Alexander Ushakov, Ph.D., Stevens Institute of Technology
Algebra and Cryptology Center Seminar: Spherical Functions: Preimage-Resistant and Collision-Free

The main goal of this work is to create bridges between problems of computational group theory (namely the problem of finding a solution for a spherical equation) and foundations of lattice-based cryptography. We introduce a family of spherical functions and demonstrate that it is preimage-resistant and collision-free, assuming that certain lattice approximation problems are hard in the worst case.

Caroline Mattes, University of Stuttgart
Algebra and Cryptology Center Seminar: Complexity of Spherical Equations in Finite Groups

Spherical equations are a special class of quadratic equations. We investigated the computational properties of the Diophantine problem for spherical equations in some classes of finite groups, in particular for matrix groups. Here, the situation is quite involved: While e.g. for GL(2, p) (p prime and part of the input) it can be solved in polynomial time, for other sequences of 2-by-2 matrices like the dihedral groups it is NP-complete. Moreover, as this result suggests, we could prove that NP-completeness does not transfer to super- nor sub-groups. In this talk, I will give a proof of the NP-hardness result for dihedral groups and a sketch of the proof of the polynomial time result for GL(2,p). Moreover, I will give a short overview of our further results.

Dan Pirjol, Ph.D., Stevens Institute of Technology
Department Colloquium: The Hartman-Watson Distribution: Numerical Evaluation and Applications

The Hartman-Watson distribution appears in several problems of applied probability and financial mathematics. Most notably, it determines the joint distribution of the time-integral of a geometric Brownian motion and its terminal value. A classical result by Yor (1992) expresses it as a one-dimensional integral which is however challenging to evaluate numerically in the region of interest for financial applications. The talk starts with an introduction to the Hartman-Watson distribution and presents an efficient method for its numerical evaluation using a saddle point expansion. Two applications from mathematical finance are discussed: Asian options pricing in the Black-Scholes model, and option pricing in the log-normal SABR model. Joint work with Peter Nandori (Yeshiva U.) and Lingjiong Zhu (Florida State University).

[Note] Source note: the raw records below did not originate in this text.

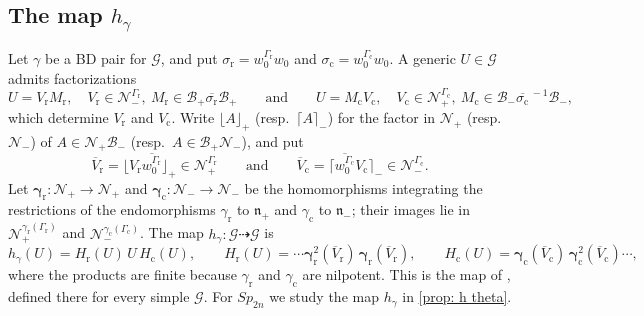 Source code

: \documentclass[a4paper]{amsart}
\numberwithin{equation}{section}
\theoremstyle{definition}
\theoremstyle{remark}
\newcommand{\mfn}{\mathfrak{n}}
\newcommand{\mcG}{\mathcal{G}}
\newcommand{\mcN}{\mathcal{N}}
\newcommand{\mcB}{\mathcal{B}}
\newcommand{\rr}{\mathrm{r}}
\newcommand{\cc}{\mathrm{c}}
\newcommand{\Sp}{Sp_{2n}}
\begin{document}
\subsection{The map \texorpdfstring{$h_\gamma$}{h}}
\label{sec: h}
Let $\gamma$ be a BD pair for $\mcG$, and put $\sigma_{\rr}=w_0^{\Gamma_{\rr}}w_0$ and $\sigma_{\cc}=w_0^{\Gamma_{\cc}}w_0$.
A generic $U\in\mcG$ admits factorizations
\begin{equation*}
  U=V_{\rr}M_{\rr},\quad V_{\rr}\in\mcN_-^{\Gamma_{\rr}},\ M_{\rr}\in\mcB_+\overline{\sigma_{\rr}}\mcB_+
  \qquad\text{and}\qquad
  U=M_{\cc}V_{\cc},\quad V_{\cc}\in\mcN_+^{\Gamma_{\cc}},\ M_{\cc}\in\mcB_-\overline{\sigma_{\cc}}^{\,-1}\mcB_-,
\end{equation*}
which determine $V_{\rr}$ and $V_{\cc}$.
Write $\lfloor A\rfloor_+$ (resp.\ $\lceil A\rceil_-$) for the factor in $\mcN_+$ (resp.\ $\mcN_-$) of $A\in\mcN_+\mcB_-$ (resp.~$A\in\mcB_+\mcN_-$), and put
\begin{equation*}
  \overline{V}_{\rr}=\lfloor V_{\rr}\overline{w_0^{\Gamma_{\rr}}}\rfloor_+\in\mcN_+^{\Gamma_{\rr}}
  \qquad\text{and}\qquad
  \overline{V}_{\cc}=\lceil \overline{w_0^{\Gamma_{\cc}}}V_{\cc}\rceil_-\in\mcN_-^{\Gamma_{\cc}}.
\end{equation*}
Let $\boldsymbol\gamma_{\rr}:\mcN_+\to\mcN_+$ and $\boldsymbol\gamma_{\cc}:\mcN_-\to\mcN_-$ be the homomorphisms integrating the restrictions of the endomorphisms $\gamma_{\rr}$ to $\mfn_+$ and $\gamma_{\cc}$ to $\mfn_-$; their images lie in $\mcN_+^{\gamma_{\rr}(\Gamma_{\rr})}$ and $\mcN_-^{\gamma_{\cc}(\Gamma_{\cc})}$.
The map $h_\gamma:\mcG\dashrightarrow\mcG$ is
\begin{equation}
  \label{eq: h}
  h_\gamma(U)=H_{\rr}(U)\,U\,H_{\cc}(U),
  \qquad
  H_{\rr}(U)=\cdots\boldsymbol\gamma_{\rr}^2(\overline{V}_{\rr})\,\boldsymbol\gamma_{\rr}(\overline{V}_{\rr}),
  \qquad
  H_{\cc}(U)=\boldsymbol\gamma_{\cc}(\overline{V}_{\cc})\,\boldsymbol\gamma_{\cc}^2(\overline{V}_{\cc})\cdots,
\end{equation}
where the products are finite because $\gamma_{\rr}$ and $\gamma_{\cc}$ are nilpotent.
This is the map of \cite[Section~3.1]{GSV23}, defined there for every simple $\mcG$.
For $\Sp$ we study the map $h_\gamma$ in \cref{prop: h theta}.
\end{document}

Motiejus Valiunas, Ph.D., University of Wrocław
Algebra and Cryptology Center Seminar: Spherical Functions: Trace Monoids and RAAGs in One-Relator Groups

A right-angled Artin group (RAAG; resp. a trace monoid) is a finitely presented group (resp. monoid) in which all relations are those making some pairs of the generators commute. Embeddings of trace monoids in one-relator groups have been recently studied in order to construct one-relator groups with undecidable submonoid and prefix membership problems. In an attempt to describe one-relator groups with undecidable rational subset membership problem, the following question arose: does there exist a one-relator group containing the trace monoid whose defining graph is the path of length 3, but not the corresponding RAAG? In this talk, I will explain why the answer is "no", even if the path of length 3 is replaced by any finite tree.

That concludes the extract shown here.